Table 17. Summary statistics of failure time of censored lifetime data.

N	Min	Max	Mean	Median	SD	CV	Skewness	Kurtosis
20	0.0014	10.7582	5.42	5.36	3.44	0.63	0.0025	1.87

Figure 8. Visual evaluation of the AAPEx model fitted to mortality rates of 76 UK COVID-19 patients.

The maximum likelihood estimates (MLEs) and goodness-of-fit (GoF) statistics, along with their corresponding p-values for the application described in Section 7.5, are presented in Table 18. The negative log-likelihood and associated information criteria are summarized in Table 19. The results demonstrate that the proposed model achieves the lowest values for the A*, W* and K–S test statistics, accompanied by the highest p-value among all the competing models. These findings confirm that the proposed model provides a superior fit to the failure time of censored lifetime data compared to the alternative models considered in this study.

Table 18. MLEs with GoF statistics for failure time of censored lifetime data.

Model	$\widehat{\mathit{\alpha }}$	$\widehat{\mathit{\gamma }}$	$\widehat{\mathit{\eta }}$	${\mathit{A}}^{*}$	${\mathit{W}}^{*}$	KS	p-Value
AAPEx	0.00843	0.08342	0.41587	0.48125	0.06164	0.13795	0.79243
Ex	–	–	0.17519	1.70189	0.26703	0.23231	0.19687
EEx	0.15701	–	0.83773	1.88151	0.33551	0.24932	0.13961
W	1.08926	–	5.81639	1.59742	0.22706	0.22047	0.24651
SEx	–	–	0.09836	1.56546	0.23413	0.22178	0.24059
G	0.86369	–	0.15130	1.84426	0.32241	0.24603	0.14952
APEx	12.40703	–	0.28199	1.13144	0.10865	0.16304	0.60540
KwEx	0.30718	0.05988	2.74289	1.59080	0.30764	0.23903	0.17242
MoEx	8.08609	–	0.39842	1.05247	0.07825	0.14723	0.72520

Table 19. The negative logarithm and the information criteria results for failure time of censored lifetime data.

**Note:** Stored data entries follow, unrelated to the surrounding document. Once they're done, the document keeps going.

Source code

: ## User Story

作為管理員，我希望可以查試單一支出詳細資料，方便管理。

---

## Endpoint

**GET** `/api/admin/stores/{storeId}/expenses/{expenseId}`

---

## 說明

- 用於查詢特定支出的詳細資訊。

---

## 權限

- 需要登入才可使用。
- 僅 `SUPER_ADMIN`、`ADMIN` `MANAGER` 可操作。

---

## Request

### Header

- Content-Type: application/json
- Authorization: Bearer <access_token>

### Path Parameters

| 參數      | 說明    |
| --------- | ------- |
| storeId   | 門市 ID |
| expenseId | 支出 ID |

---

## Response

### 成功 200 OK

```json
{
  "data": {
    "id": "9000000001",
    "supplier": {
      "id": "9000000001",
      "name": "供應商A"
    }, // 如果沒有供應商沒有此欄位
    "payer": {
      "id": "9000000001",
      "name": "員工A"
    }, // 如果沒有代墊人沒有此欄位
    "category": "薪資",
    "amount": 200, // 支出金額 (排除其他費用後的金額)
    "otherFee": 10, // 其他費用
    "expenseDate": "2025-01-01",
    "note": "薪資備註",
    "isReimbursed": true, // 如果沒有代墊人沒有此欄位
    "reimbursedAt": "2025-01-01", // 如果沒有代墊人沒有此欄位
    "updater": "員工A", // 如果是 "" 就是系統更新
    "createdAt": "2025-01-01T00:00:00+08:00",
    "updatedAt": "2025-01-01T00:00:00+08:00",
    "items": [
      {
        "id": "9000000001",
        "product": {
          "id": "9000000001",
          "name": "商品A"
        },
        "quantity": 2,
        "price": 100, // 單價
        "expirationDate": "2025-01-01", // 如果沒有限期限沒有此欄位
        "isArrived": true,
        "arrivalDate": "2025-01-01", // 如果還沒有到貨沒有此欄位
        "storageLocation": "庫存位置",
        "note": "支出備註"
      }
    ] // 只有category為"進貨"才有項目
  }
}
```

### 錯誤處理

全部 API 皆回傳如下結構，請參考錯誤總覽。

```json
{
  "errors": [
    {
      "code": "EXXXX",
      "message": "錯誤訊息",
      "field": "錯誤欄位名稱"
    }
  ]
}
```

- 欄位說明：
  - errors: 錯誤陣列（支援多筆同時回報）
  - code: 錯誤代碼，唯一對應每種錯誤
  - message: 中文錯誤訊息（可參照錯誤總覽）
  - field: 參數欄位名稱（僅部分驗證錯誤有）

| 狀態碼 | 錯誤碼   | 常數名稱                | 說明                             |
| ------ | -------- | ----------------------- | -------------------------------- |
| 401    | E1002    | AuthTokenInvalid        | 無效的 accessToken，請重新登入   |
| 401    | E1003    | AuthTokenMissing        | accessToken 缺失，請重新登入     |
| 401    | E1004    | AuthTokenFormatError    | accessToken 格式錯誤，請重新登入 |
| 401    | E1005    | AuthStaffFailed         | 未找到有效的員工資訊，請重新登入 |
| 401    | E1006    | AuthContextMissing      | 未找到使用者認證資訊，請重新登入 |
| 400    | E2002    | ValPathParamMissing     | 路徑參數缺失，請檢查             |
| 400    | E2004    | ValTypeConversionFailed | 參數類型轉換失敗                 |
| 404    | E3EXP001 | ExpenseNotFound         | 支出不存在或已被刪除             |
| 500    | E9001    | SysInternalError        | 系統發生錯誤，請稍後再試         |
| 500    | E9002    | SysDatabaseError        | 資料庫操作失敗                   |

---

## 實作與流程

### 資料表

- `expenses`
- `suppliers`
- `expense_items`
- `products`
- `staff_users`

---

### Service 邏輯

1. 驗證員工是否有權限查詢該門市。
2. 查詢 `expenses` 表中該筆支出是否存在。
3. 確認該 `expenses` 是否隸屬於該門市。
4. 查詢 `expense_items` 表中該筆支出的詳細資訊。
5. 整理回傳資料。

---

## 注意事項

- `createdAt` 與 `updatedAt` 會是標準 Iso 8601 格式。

Model	$-\mathit{\ell }$	AIC	SIC	AICC	HQIC
AAPEx	48.1684	102.3368	105.3239	112.3368	102.9199
Ex	54.8377	111.6754	112.6711	116.1199	111.8698
EEx	54.6205	113.2411	115.2325	120.2999	113.6298
W	54.7518	113.5036	115.4950	120.5624	113.8923
SEx	54.2871	110.5741	111.5699	115.0186	110.7685
W	54.6896	113.3792	115.3707	120.4380	113.7679
APEx	52.9431	109.8862	111.8777	116.9450	110.2750
KwEx	52.5538	111.1076	114.0948	121.1076	111.6907
MoEx	51.8900	107.7801	109.7715	114.8389	108.1688

8. Concluding Remarks

This work advances statistical modeling through the development of the AAP-X family, a novel class of continuous distributions designed to address the inflexibility of classical models. Focusing on its exponential subclass, termed the AAPEx model, we resolve critical limitations of the traditional exponential distribution—most notably, its constant hazard rate—by introducing a shape parameter that enables more flexible hazard function modeling. The AAPEx framework supports increasing, decreasing and bathtub-shaped hazard rates, making it well-suited for complex real-world phenomena.

To lay the theoretical groundwork for the AAPEx model, we derived its structural properties, including moments, quantile functions and hazard-rate behavior. Through extensive Monte Carlo simulations, six frequentist estimation approaches (MLE, CVME, MPSE, OLSE, WLSE and ADE) were systematically implemented and compared. Practical applicability was demonstrated through four real-world datasets, including survival times of cancer patients and COVID-19 mortality rates. In all cases, the AAPEx model provided a superior fit compared to several established competing distributions, as measured by standard goodness-of-fit metrics.

This study is based on the following key assumptions: (i) the data are assumed to be independent and identically distributed (i.i.d.); (ii) the model employs a parametric form for the baseline distribution, such as the exponential; and (iii) the shape parameter ($\gamma$) is well-defined and governs the distribution’s flexibility. Despite its strengths, the model may face convergence issues with small samples and computational challenges with large datasets, particularly in parameter estimation.

Future research can focus on several promising directions. These include extending the AAP-X model to incorporate survival regression structures for enhanced time-to-event analysis, developing multivariate and time-dependent versions and exploring Bayesian estimation methods to improve flexibility and quantify uncertainty. Furthermore, integrating machine learning techniques could significantly enhance the efficiency and scalability of the model, especially in high-dimensional data settings.